Designing Buildings for Hot and Cold

This article is adapted from content featured in the upcoming inaugural issue of Agenda, the Technical Journal for Building Engineering at AECOM. To subscribe, contact Helen Elias.

One of the chief concerns of building engineers is the design of systems that regulate the internal climate of a building. The requirements of these systems vary depending upon the external climate of the local geography. Often, the efficiency of these heating and cooling systems has an impact on the global climate through the consumption of fossil fuels and the emission of greenhouse gasses. From the intense heat of the Middle East, to the relative cool of the United Kingdom, to the extreme cold of the South Pole, AECOM engineers have devised some novel ways to adapt buildings to their local climates and regulate internal temperatures with less of an impact on the planet's climate.

For a mixed-use, 30-story tower in the Gulf Region, the objective was to keep the 1,500 sq m floors cool through passive design, dramatically reducing the building's carbon footprint. Computer modeling played a key role in selecting a double-helix design for the building that would literally shade itself, maximizing daylight while minimizing direct solar gain on the building envelope. The upper surfaces of the spiral are further maximized for direct solar impact and are laced with photovoltaics. This building is projected to reduce its carbon output by 40 percent compared with a comparable building using a more conventional design.

When the University of Nottingham's Jubilee Campus added three new buildings, they became exemplars in minimizing energy consumption through the use of a primary services plant and innovative structural and façade design. All heating and cooling for these buildings is generated by highly efficient stainless steel heat exchangers submerged in the nearby lake. Sun pipes fill interior spaces with daylight without contributing to solar heat gains. Engineered to reduce heating and cooling loads, high-performance facades double as modern architecture.
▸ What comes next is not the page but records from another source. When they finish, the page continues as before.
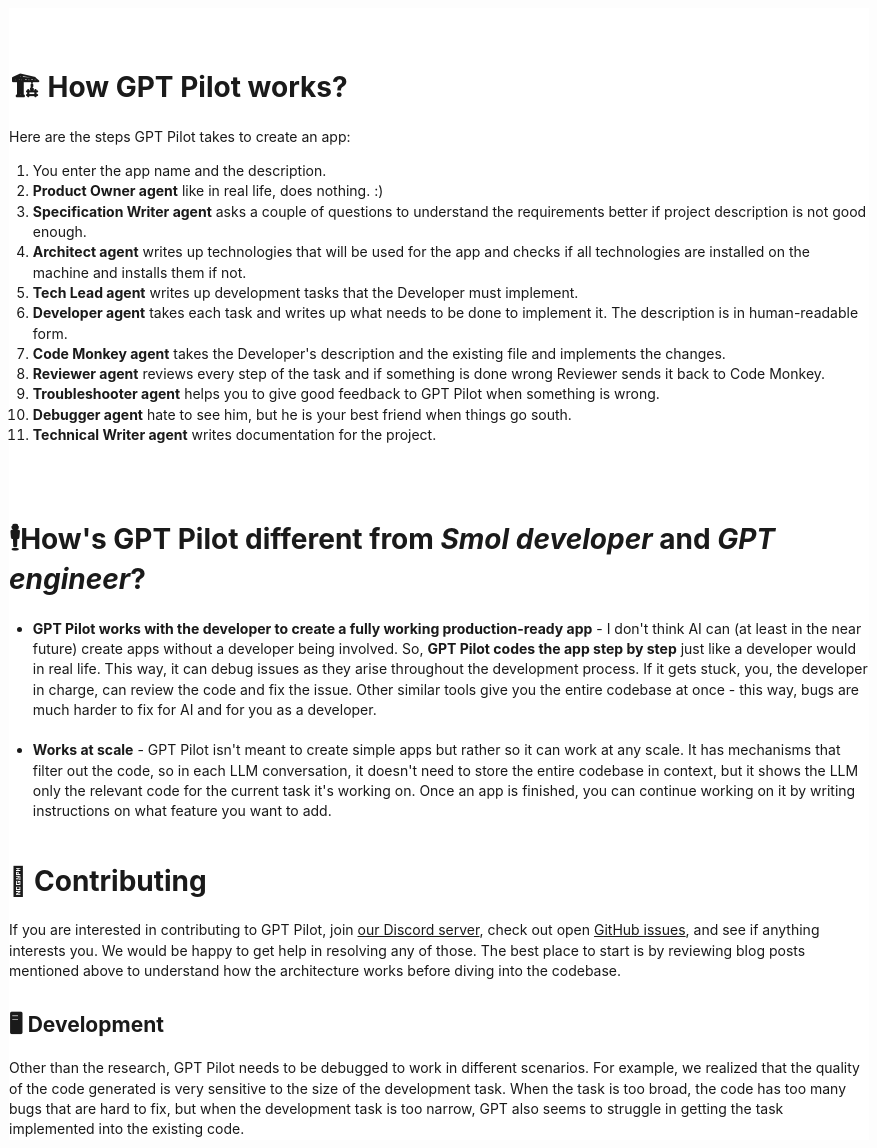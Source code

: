 <br>

# 🏗 How GPT Pilot works?
Here are the steps GPT Pilot takes to create an app:

1. You enter the app name and the description.
2. **Product Owner agent** like in real life, does nothing. :)
3. **Specification Writer agent** asks a couple of questions to understand the requirements better if project description is not good enough.
4. **Architect agent** writes up technologies that will be used for the app and checks if all technologies are installed on the machine and installs them if not.
5. **Tech Lead agent** writes up development tasks that the Developer must implement.
6. **Developer agent** takes each task and writes up what needs to be done to implement it. The description is in human-readable form.
7. **Code Monkey agent** takes the Developer's description and the existing file and implements the changes.
8. **Reviewer agent** reviews every step of the task and if something is done wrong Reviewer sends it back to Code Monkey.
9. **Troubleshooter agent** helps you to give good feedback to GPT Pilot when something is wrong.
10. **Debugger agent** hate to see him, but he is your best friend when things go south.
11. **Technical Writer agent** writes documentation for the project.

<br>

# 🕴How's GPT Pilot different from _Smol developer_ and _GPT engineer_?

- **GPT Pilot works with the developer to create a fully working production-ready app** - I don't think AI can (at least in the near future) create apps without a developer being involved. So, **GPT Pilot codes the app step by step** just like a developer would in real life. This way, it can debug issues as they arise throughout the development process. If it gets stuck, you, the developer in charge, can review the code and fix the issue. Other similar tools give you the entire codebase at once - this way, bugs are much harder to fix for AI and for you as a developer.
  <br><br>
- **Works at scale** - GPT Pilot isn't meant to create simple apps but rather so it can work at any scale. It has mechanisms that filter out the code, so in each LLM conversation, it doesn't need to store the entire codebase in context, but it shows the LLM only the relevant code for the current task it's working on. Once an app is finished, you can continue working on it by writing instructions on what feature you want to add.

# 🍻 Contributing
If you are interested in contributing to GPT Pilot, join [our Discord server](https://discord.gg/HaqXugmxr9), check out open [GitHub issues](https://github.com/Pythagora-io/gpt-pilot/issues), and see if anything interests you. We would be happy to get help in resolving any of those. The best place to start is by reviewing blog posts mentioned above to understand how the architecture works before diving into the codebase.

## 🖥 Development
Other than the research, GPT Pilot needs to be debugged to work in different scenarios. For example, we realized that the quality of the code generated is very sensitive to the size of the development task. When the task is too broad, the code has too many bugs that are hard to fix, but when the development task is too narrow, GPT also seems to struggle in getting the task implemented into the existing code.
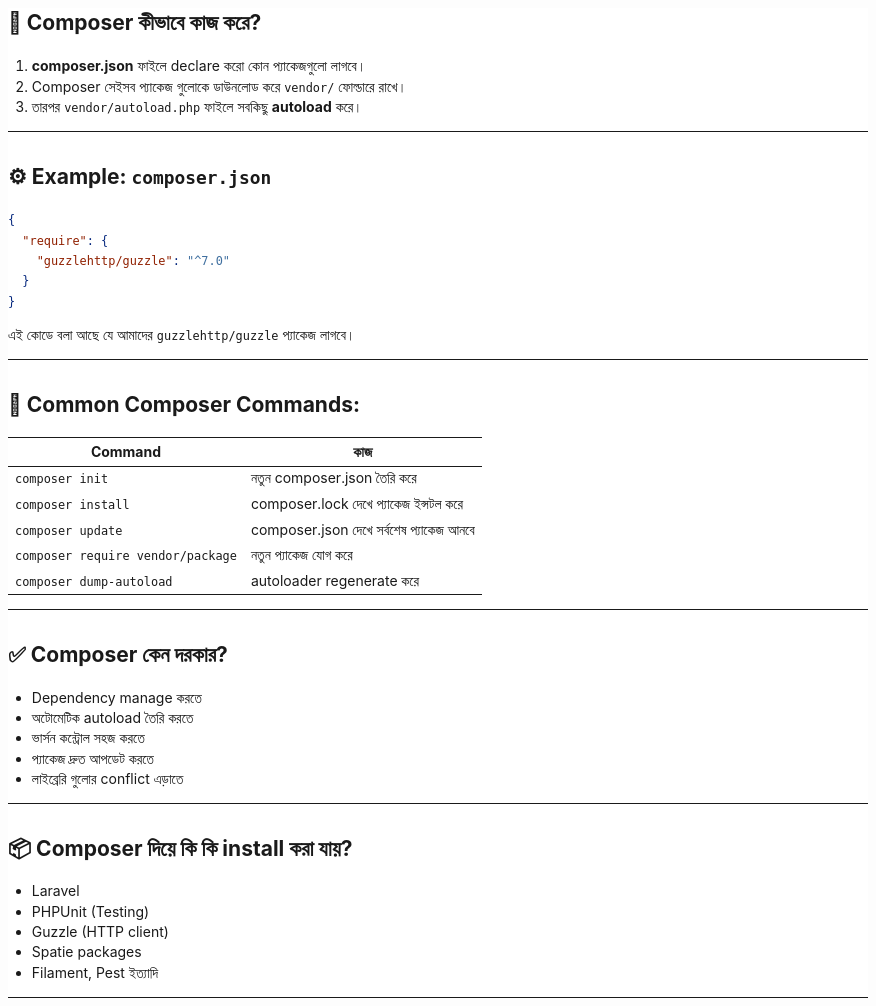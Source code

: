 ## 🧱 Composer কীভাবে কাজ করে?

1. **composer.json** ফাইলে declare করো কোন প্যাকেজগুলো লাগবে।
2. Composer সেইসব প্যাকেজ গুলোকে ডাউনলোড করে `vendor/` ফোল্ডারে রাখে।
3. তারপর `vendor/autoload.php` ফাইলে সবকিছু **autoload** করে।

---

## ⚙️ Example: `composer.json`

```json
{
  "require": {
    "guzzlehttp/guzzle": "^7.0"
  }
}
```

এই কোডে বলা আছে যে আমাদের `guzzlehttp/guzzle` প্যাকেজ লাগবে।

---

## 🔧 Common Composer Commands:

| Command                           | কাজ                                     |
| --------------------------------- | --------------------------------------- |
| `composer init`                   | নতুন composer.json তৈরি করে             |
| `composer install`                | composer.lock দেখে প্যাকেজ ইন্সটল করে   |
| `composer update`                 | composer.json দেখে সর্বশেষ প্যাকেজ আনবে |
| `composer require vendor/package` | নতুন প্যাকেজ যোগ করে                    |
| `composer dump-autoload`          | autoloader regenerate করে               |

---

## ✅ Composer কেন দরকার?

* Dependency manage করতে
* অটোমেটিক autoload তৈরি করতে
* ভার্সন কন্ট্রোল সহজ করতে
* প্যাকেজ দ্রুত আপডেট করতে
* লাইব্রেরি গুলোর conflict এড়াতে

---

## 📦 Composer দিয়ে কি কি install করা যায়?

* Laravel
* PHPUnit (Testing)
* Guzzle (HTTP client)
* Spatie packages
* Filament, Pest ইত্যাদি

---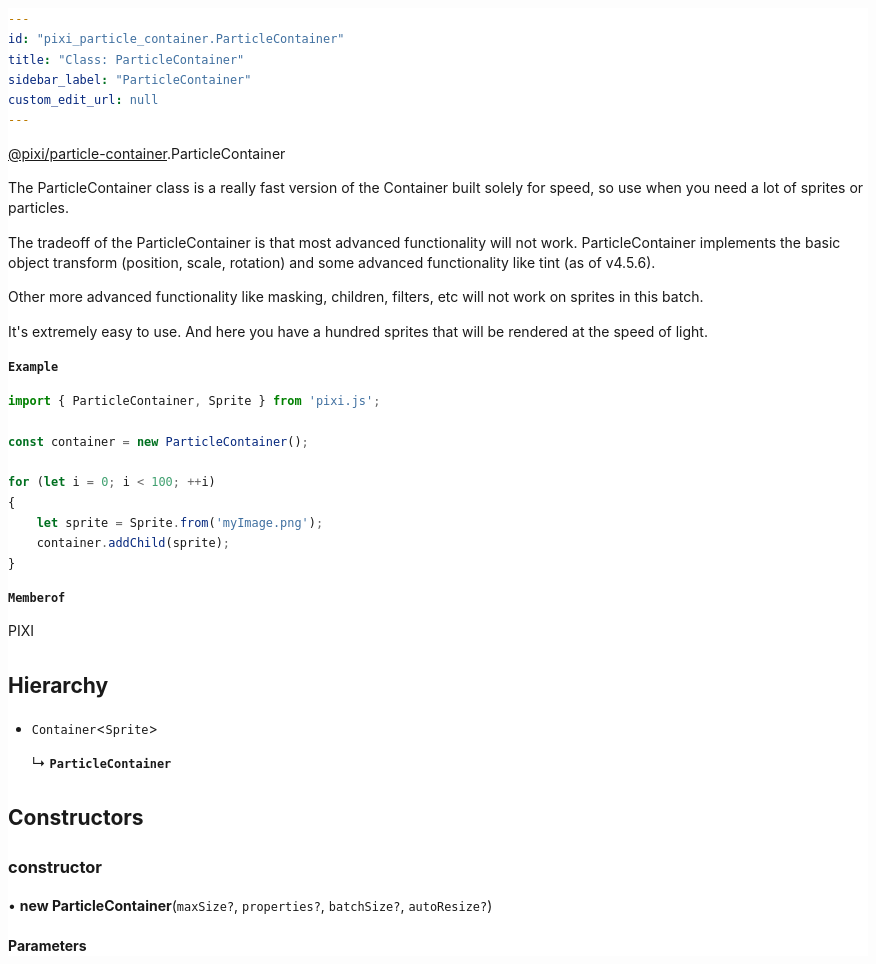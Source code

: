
 ```yaml
---
id: "pixi_particle_container.ParticleContainer"
title: "Class: ParticleContainer"
sidebar_label: "ParticleContainer"
custom_edit_url: null
---
```


[@pixi/particle-container](../modules/pixi_particle_container.md).ParticleContainer

The ParticleContainer class is a really fast version of the Container built solely for speed,
so use when you need a lot of sprites or particles.

The tradeoff of the ParticleContainer is that most advanced functionality will not work.
ParticleContainer implements the basic object transform (position, scale, rotation)
and some advanced functionality like tint (as of v4.5.6).

Other more advanced functionality like masking, children, filters, etc will not work on sprites in this batch.

It's extremely easy to use. And here you have a hundred sprites that will be rendered at the speed of light.

**`Example`**

```ts
import { ParticleContainer, Sprite } from 'pixi.js';

const container = new ParticleContainer();

for (let i = 0; i < 100; ++i)
{
    let sprite = Sprite.from('myImage.png');
    container.addChild(sprite);
}
```

**`Memberof`**

PIXI

## Hierarchy

- `Container`<`Sprite`\>

  ↳ **`ParticleContainer`**

## Constructors

### constructor

• **new ParticleContainer**(`maxSize?`, `properties?`, `batchSize?`, `autoResize?`)

#### Parameters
When the British Antarctic Survey (BAS) planned to replace its Antarctic research facility Halley V with a new Halley VI, the engineering challenges had less to do with keeping the buildings warm and more to do with the ever-present environmental factor of the South Pole: snow. Computational fluid dynamics (CFD) helped engineers determine how the shape of the buildings would affect snow accumulations that form quickly around any object or building and pose a hazard to people living and working there. Taking these factors into account, the AECOM design team won a BAS competition with a model for a long train of buildings that stand off of the ground on skis. Construction of this singular facility began in 2007 and has continued through 2009.